Thursday 28 January 2016

Far From Home & Battering Ram

I've decided to post two together here... just to keep up a little with my massively advancing banjo compatriot Brendan.

I decided to play The Battering Ram slowly in order to improve my technique.  However,what you will hear is a bag of cats being strangled slowly.  Sorry about that.

Secondly, here's my version of Far From Home.  A lovely hornpipe... my father does a great version of this one...



Tuesday 26 January 2016

The Maid of Mount Cisco...

This is a real session standard, though people really struggle with the name... is it 'Maids of Mount Cisco',  'The Maid of Monsisco', or the 'Maid of Mount Kisco'?
There is a town just north of New York City called Mount Kisco, and most of the stories about the origin of this tune seem to point directly to that.  Of all of these, I think the most likely to be true is that the great Sligo fiddle player, James Morrison (the professor) called the tune 'The Maid of Mount Kisco', in honour of his wife, who was from... you guessed it, Mount Kisco.

Here's a great version of this tune being played on the 'Hammered Dulcimer' - a distinctive and very rare-to-be-seen instrument!  The musician in this case is Karen Ashbrook (karenashbrook.com)

And here's my own learner's version...


The Drunken Landlady, Fiddle, Breandán

God, I've struggled to get any playing done these past two months, so I have a lot of ground to catch up on.
Here's my attempt at the drunken landlady.  I've tried to grace the tune a bit more, but I'm suffering from fiddler's squeak... don't know how I'm going to get a sweet, non-scratchy, non bum-notey sound on the fiddle in time for the big session, but I'll keep trying in hope of a miracle!


Wednesday 20 January 2016

Drunken Landlady (reel): Brendan (eile)

Drunken Landlady (reel)

Although quite similar to the Pigeon on the Gate, the Drunken Landlady is a great reel in its own right.

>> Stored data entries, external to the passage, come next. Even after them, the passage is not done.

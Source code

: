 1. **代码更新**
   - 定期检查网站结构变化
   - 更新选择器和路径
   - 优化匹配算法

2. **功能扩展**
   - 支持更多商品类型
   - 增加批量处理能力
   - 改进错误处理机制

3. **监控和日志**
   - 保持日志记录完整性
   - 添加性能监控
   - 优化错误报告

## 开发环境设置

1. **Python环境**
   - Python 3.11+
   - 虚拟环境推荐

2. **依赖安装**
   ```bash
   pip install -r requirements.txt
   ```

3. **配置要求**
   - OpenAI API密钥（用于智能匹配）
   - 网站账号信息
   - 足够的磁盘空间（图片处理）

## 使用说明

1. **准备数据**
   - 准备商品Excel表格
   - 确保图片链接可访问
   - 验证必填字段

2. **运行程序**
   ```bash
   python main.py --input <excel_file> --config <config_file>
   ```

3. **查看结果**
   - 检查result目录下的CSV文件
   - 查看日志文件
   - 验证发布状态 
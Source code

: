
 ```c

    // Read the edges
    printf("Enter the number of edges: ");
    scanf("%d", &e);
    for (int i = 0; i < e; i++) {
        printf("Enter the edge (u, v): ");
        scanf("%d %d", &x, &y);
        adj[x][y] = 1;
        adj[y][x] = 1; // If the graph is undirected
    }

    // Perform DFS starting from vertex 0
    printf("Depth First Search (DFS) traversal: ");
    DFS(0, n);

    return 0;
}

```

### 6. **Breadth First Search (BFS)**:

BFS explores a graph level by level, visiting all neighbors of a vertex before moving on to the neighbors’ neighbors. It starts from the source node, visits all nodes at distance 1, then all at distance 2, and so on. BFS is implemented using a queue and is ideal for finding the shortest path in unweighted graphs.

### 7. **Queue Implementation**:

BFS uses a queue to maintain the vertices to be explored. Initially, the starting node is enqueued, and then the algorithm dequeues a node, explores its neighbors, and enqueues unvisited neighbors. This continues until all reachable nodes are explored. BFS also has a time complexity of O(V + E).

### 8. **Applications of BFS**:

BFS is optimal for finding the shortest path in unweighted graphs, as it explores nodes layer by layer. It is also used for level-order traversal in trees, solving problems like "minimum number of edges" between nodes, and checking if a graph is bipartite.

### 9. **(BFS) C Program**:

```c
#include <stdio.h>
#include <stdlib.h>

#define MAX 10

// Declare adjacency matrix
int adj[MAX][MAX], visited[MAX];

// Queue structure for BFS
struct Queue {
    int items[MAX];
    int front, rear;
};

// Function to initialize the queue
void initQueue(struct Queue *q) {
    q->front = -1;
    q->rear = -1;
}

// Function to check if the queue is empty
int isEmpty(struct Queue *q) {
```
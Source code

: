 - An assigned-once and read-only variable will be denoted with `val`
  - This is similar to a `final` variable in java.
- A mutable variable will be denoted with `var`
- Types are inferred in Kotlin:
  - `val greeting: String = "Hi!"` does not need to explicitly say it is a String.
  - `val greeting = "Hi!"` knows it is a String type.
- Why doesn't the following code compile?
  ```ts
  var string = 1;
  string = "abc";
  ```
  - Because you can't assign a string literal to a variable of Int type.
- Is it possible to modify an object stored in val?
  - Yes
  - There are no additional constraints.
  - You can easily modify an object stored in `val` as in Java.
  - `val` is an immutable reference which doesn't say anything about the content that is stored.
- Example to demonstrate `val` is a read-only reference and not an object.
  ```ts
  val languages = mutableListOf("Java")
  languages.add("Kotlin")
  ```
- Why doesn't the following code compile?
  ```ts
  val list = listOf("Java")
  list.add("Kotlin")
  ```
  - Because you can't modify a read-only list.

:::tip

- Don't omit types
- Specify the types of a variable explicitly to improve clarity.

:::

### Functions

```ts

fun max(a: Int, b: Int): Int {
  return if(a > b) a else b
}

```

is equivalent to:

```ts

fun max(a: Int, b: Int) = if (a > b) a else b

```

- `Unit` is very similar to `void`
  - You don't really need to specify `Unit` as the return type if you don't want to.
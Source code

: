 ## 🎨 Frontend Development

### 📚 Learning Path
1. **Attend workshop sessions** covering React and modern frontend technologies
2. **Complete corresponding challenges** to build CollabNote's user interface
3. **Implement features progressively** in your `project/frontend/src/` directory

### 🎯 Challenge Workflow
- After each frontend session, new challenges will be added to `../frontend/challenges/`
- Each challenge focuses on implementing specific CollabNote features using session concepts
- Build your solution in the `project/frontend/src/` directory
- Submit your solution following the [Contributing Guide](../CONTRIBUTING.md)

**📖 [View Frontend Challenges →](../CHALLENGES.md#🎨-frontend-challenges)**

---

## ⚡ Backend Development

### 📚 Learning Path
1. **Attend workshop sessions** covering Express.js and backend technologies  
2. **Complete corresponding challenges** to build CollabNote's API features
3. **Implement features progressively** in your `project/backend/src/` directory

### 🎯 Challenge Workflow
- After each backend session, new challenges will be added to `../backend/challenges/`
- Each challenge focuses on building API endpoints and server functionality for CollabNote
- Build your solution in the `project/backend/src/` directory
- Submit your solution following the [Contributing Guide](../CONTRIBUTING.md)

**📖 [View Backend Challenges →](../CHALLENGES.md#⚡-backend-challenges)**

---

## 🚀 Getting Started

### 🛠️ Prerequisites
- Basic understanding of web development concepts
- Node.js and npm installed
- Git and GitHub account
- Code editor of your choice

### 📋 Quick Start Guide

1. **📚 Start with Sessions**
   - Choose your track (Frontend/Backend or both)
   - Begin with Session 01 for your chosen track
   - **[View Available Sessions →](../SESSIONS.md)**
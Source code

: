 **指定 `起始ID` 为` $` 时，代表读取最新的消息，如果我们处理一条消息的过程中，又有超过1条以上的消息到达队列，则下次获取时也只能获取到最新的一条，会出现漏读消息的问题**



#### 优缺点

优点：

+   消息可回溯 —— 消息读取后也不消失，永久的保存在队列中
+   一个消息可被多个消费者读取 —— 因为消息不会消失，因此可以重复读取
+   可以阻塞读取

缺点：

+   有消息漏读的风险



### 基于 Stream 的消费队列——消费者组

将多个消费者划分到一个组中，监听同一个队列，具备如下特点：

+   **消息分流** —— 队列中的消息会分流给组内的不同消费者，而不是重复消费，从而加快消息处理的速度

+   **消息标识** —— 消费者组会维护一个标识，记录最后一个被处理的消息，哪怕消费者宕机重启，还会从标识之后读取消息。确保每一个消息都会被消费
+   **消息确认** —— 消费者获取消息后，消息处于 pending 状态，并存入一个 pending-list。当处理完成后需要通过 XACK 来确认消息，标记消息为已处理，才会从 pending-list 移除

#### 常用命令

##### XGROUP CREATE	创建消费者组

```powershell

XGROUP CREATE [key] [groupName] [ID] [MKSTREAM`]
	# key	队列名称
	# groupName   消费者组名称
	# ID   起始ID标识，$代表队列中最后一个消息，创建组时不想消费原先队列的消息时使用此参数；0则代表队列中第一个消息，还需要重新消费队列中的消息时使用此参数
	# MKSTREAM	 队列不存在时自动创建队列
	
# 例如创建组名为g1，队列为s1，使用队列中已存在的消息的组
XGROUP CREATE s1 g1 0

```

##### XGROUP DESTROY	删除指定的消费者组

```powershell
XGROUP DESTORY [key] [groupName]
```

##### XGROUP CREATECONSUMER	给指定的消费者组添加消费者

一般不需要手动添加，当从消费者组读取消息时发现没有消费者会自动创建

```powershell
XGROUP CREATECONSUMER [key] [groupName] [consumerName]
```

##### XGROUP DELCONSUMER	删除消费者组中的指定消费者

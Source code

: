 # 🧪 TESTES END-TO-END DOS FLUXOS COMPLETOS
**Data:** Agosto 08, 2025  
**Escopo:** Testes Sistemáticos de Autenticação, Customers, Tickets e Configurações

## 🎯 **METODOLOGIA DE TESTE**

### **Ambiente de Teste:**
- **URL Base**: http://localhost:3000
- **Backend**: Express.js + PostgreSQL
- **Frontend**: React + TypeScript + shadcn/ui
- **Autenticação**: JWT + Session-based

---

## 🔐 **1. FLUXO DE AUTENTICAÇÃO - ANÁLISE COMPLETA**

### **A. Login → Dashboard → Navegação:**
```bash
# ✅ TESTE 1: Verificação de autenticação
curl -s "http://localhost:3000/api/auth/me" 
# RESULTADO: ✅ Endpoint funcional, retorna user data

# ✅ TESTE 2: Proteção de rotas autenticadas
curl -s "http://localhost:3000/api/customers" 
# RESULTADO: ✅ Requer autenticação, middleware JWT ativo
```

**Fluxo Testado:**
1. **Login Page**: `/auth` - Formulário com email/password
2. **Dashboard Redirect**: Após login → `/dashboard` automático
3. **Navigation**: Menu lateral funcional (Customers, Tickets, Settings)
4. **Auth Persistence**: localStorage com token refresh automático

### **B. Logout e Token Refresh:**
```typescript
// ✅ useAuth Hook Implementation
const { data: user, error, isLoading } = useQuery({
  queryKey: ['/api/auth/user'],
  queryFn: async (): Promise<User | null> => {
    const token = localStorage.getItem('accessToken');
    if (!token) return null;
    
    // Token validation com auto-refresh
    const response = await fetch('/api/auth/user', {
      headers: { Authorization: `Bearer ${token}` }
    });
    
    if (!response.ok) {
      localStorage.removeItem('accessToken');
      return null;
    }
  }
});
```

Thought to be first collected by the Dublin piper Séamus Ennis in the 1940s on Inishnee in Roundstone Bay, Co. Galway. It is a common session tune and has been widely recorded: Bothy Band, Out of the Wind into the Sun (1977); Noel Hill &Tony Linnane. Noel Hill &Tony Linnane (1978); Tommy Peoples, The Iron Man (1982); Shaskeen, My Love Is in America (1993); John Carty, Last Night's Fun (1996) and De Danann, Wonderwaltz (2010). Here is the Noel Hill version, in between the Humours of Ballyconnell and Ryan's:



I picked up this version ("with all the bells and whistles thrown in") from tablature in Enda Scahill's Irish Banjo Tutor Vol. II (p. 79 and CD2 tracks 51 & 52).